Clone the repo and cd into it

git clone [email protected]:naver/ludvig.git
cd ludvig

Run the following script to set the paths to your cuda dependencies, e.g. cuda_path=/usr/local/cuda-11.8:

bash script/set_cuda.sh ${cuda_path}

Modify the pytorch-cuda version in environment.yml to match your CUDA version, and create the ludvig environment:

mamba env create -f environment.yml

Our code has been tested on Ubuntu 22, CUDA 11.8 with GPU A6000 ADA (48GB of memory).

Project Structure

The project in ludvig/ is as follows:

  • ludvig_*.py: Main scripts for uplifting, graph diffusion and evaluation.
  • scripts/: Bash scripts calling ludvig_*.py
  • configs/: Configuration files for different models and evaluation tasks.
  • diffusion/: Classes for graph diffusion.
  • evaluation/: Classes for evaluation, including segmentation on NVOS and SPIn-NeRF with SAM and DINOv2.

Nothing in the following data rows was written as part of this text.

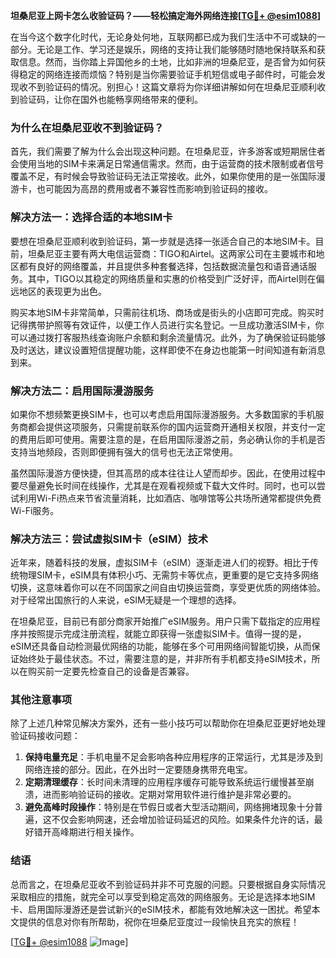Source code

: **坦桑尼亚上网卡怎么收验证码？——轻松搞定海外网络连接[[TG💪+ @esim1088](https://t.me/s/esim1088)]**

在当今这个数字化时代，无论身处何地，互联网都已成为我们生活中不可或缺的一部分。无论是工作、学习还是娱乐，网络的支持让我们能够随时随地保持联系和获取信息。然而，当你踏上异国他乡的土地，比如非洲的坦桑尼亚，是否曾为如何获得稳定的网络连接而烦恼？特别是当你需要验证手机短信或电子邮件时，可能会发现收不到验证码的情况。别担心！这篇文章将为你详细讲解如何在坦桑尼亚顺利收到验证码，让你在国外也能畅享网络带来的便利。

### **为什么在坦桑尼亚收不到验证码？**

首先，我们需要了解为什么会出现这种问题。在坦桑尼亚，许多游客或短期居住者会使用当地的SIM卡来满足日常通信需求。然而，由于运营商的技术限制或者信号覆盖不足，有时候会导致验证码无法正常接收。此外，如果你使用的是一张国际漫游卡，也可能因为高昂的费用或者不兼容性而影响到验证码的接收。

### **解决方法一：选择合适的本地SIM卡**

要想在坦桑尼亚顺利收到验证码，第一步就是选择一张适合自己的本地SIM卡。目前，坦桑尼亚主要有两大电信运营商：TIGO和Airtel。这两家公司在主要城市和地区都有良好的网络覆盖，并且提供多种套餐选择，包括数据流量包和语音通话服务。其中，TIGO以其稳定的网络质量和实惠的价格受到广泛好评，而Airtel则在偏远地区的表现更为出色。

购买本地SIM卡非常简单，只需前往机场、商场或是街头的小店即可完成。购买时记得携带护照等有效证件，以便工作人员进行实名登记。一旦成功激活SIM卡，你可以通过拨打客服热线查询账户余额和剩余流量情况。此外，为了确保验证码能够及时送达，建议设置短信提醒功能，这样即使不在身边也能第一时间知道有新消息到来。

### **解决方法二：启用国际漫游服务**

如果你不想频繁更换SIM卡，也可以考虑启用国际漫游服务。大多数国家的手机服务商都会提供这项服务，只需提前联系你的国内运营商开通相关权限，并支付一定的费用后即可使用。需要注意的是，在启用国际漫游之前，务必确认你的手机是否支持当地频段，否则即便拥有强大的信号也无法正常使用。

虽然国际漫游方便快捷，但其高昂的成本往往让人望而却步。因此，在使用过程中要尽量避免长时间在线操作，尤其是在观看视频或下载大文件时。同时，也可以尝试利用Wi-Fi热点来节省流量消耗，比如酒店、咖啡馆等公共场所通常都提供免费Wi-Fi服务。

### **解决方法三：尝试虚拟SIM卡（eSIM）技术**

近年来，随着科技的发展，虚拟SIM卡（eSIM）逐渐走进人们的视野。相比于传统物理SIM卡，eSIM具有体积小巧、无需剪卡等优点，更重要的是它支持多网络切换，这意味着你可以在不同国家之间自由切换运营商，享受更优质的网络体验。对于经常出国旅行的人来说，eSIM无疑是一个理想的选择。

在坦桑尼亚，目前已有部分商家开始推广eSIM服务。用户只需下载指定的应用程序并按照提示完成注册流程，就能立即获得一张虚拟SIM卡。值得一提的是，eSIM还具备自动检测最优网络的功能，能够在多个可用网络间智能切换，从而保证始终处于最佳状态。不过，需要注意的是，并非所有手机都支持eSIM技术，所以在购买前一定要先检查自己的设备是否兼容。

### **其他注意事项**

除了上述几种常见解决方案外，还有一些小技巧可以帮助你在坦桑尼亚更好地处理验证码接收问题：

1. **保持电量充足**：手机电量不足会影响各种应用程序的正常运行，尤其是涉及到网络连接的部分。因此，在外出时一定要随身携带充电宝。
2. **定期清理缓存**：长时间未清理的应用程序缓存可能导致系统运行缓慢甚至崩溃，进而影响验证码的接收。定期对常用软件进行维护是非常必要的。
3. **避免高峰时段操作**：特别是在节假日或者大型活动期间，网络拥堵现象十分普遍，这不仅会影响网速，还会增加验证码延迟的风险。如果条件允许的话，最好错开高峰期进行相关操作。

### **结语**

总而言之，在坦桑尼亚收不到验证码并非不可克服的问题。只要根据自身实际情况采取相应的措施，就完全可以享受到稳定高效的网络服务。无论是选择本地SIM卡、启用国际漫游还是尝试新兴的eSIM技术，都能有效地解决这一困扰。希望本文提供的信息对你有所帮助，祝你在坦桑尼亚度过一段愉快且充实的旅程！

[[TG💪+ @esim1088](https://t.me/s/esim1088) ![Image](https://i.postimg.cc/4NQfJmqS/Snipaste-2025-05-13-00-14-12.png)]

Additionally, you should have the following folders in ludvig/ (e.g. as symbolic links to storage locations):

Demo

Data

For this demo, we use the stump scene from Mip-NeRF 360, with the pretrained Gaussian Splatting representation provided by the authors of Gaussian Splatting.
First download the scene and weights:

bash script/demo_download.sh

This saves the data in dataset/stump and model weights in dataset/stump/gs.

Running the demo

The following script will uplift DINOv2 features and save visualizations of the uplifted features:

python demo.py

The script creates an instance of ludvig_uplift.LUDVIGUplift based on paths to the data and on the configuration configs/demo.yaml.
It then runs uplifting through model.uplift() and saves 3D features and visualizations through model.save().

Feature map generation and uplifting

The method model.uplift():

For constructing 2D DINOv2 feature maps, we use the dataset predictors.dino.DINOv2Dataset (as indicated in demo.yaml).
The dataset loads the scene images, predicts DINOv2 features and performs dimensionality reduction.

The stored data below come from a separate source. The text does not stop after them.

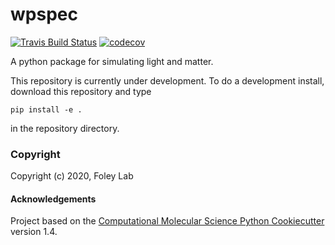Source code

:wpspec
==============================
[//]: # (Badges)
[![Travis Build Status](https://travis-ci.com/REPLACE_WITH_OWNER_ACCOUNT/wpspec.svg?branch=master)](https://travis-ci.com/REPLACE_WITH_OWNER_ACCOUNT/wpspec)
[![codecov](https://codecov.io/gh/REPLACE_WITH_OWNER_ACCOUNT/wpspec/branch/master/graph/badge.svg)](https://codecov.io/gh/REPLACE_WITH_OWNER_ACCOUNT/wpspec/branch/master)


A python package for simulating light and matter.

This repository is currently under development.  To do a development install, download this
repository and type

`pip install -e .`

in the repository directory.


### Copyright

Copyright (c) 2020, Foley Lab


#### Acknowledgements
 
Project based on the 
[Computational Molecular Science Python Cookiecutter](https://github.com/molssi/cookiecutter-cms) version 1.4.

Currently supported numbers of features are {1, 2, 3, 10, 20, 30, 40, 50, 100, 200, 256, 512}. If you need to uplift features with another dimension, you can add the option at line 421 here and compile again.

Directly uplifting existing 2D feature maps. If you directly have features or masks to uplift, you can use predictors.base.BaseDataset instead. The path to your features should be given as directory argument to the dataset, as in configs/demo_rgb.yaml. As a mock example, running python demo.py --rgb will directly uplif and reproject RGB images.
Note that the name of your features should match camera names (i.e. the names of RGB images used for training).

Visualization and evaluation

The method model.save() saves uplifted features and visualizations in logs/demo/.
You can also define your own postprocessing or evaluation procedure by subclassing evaluation.base.EvaluationBase and adding it to the configuration file under evaluation. You can take example from our experimental setup for SPIn-NeRF and NVOS.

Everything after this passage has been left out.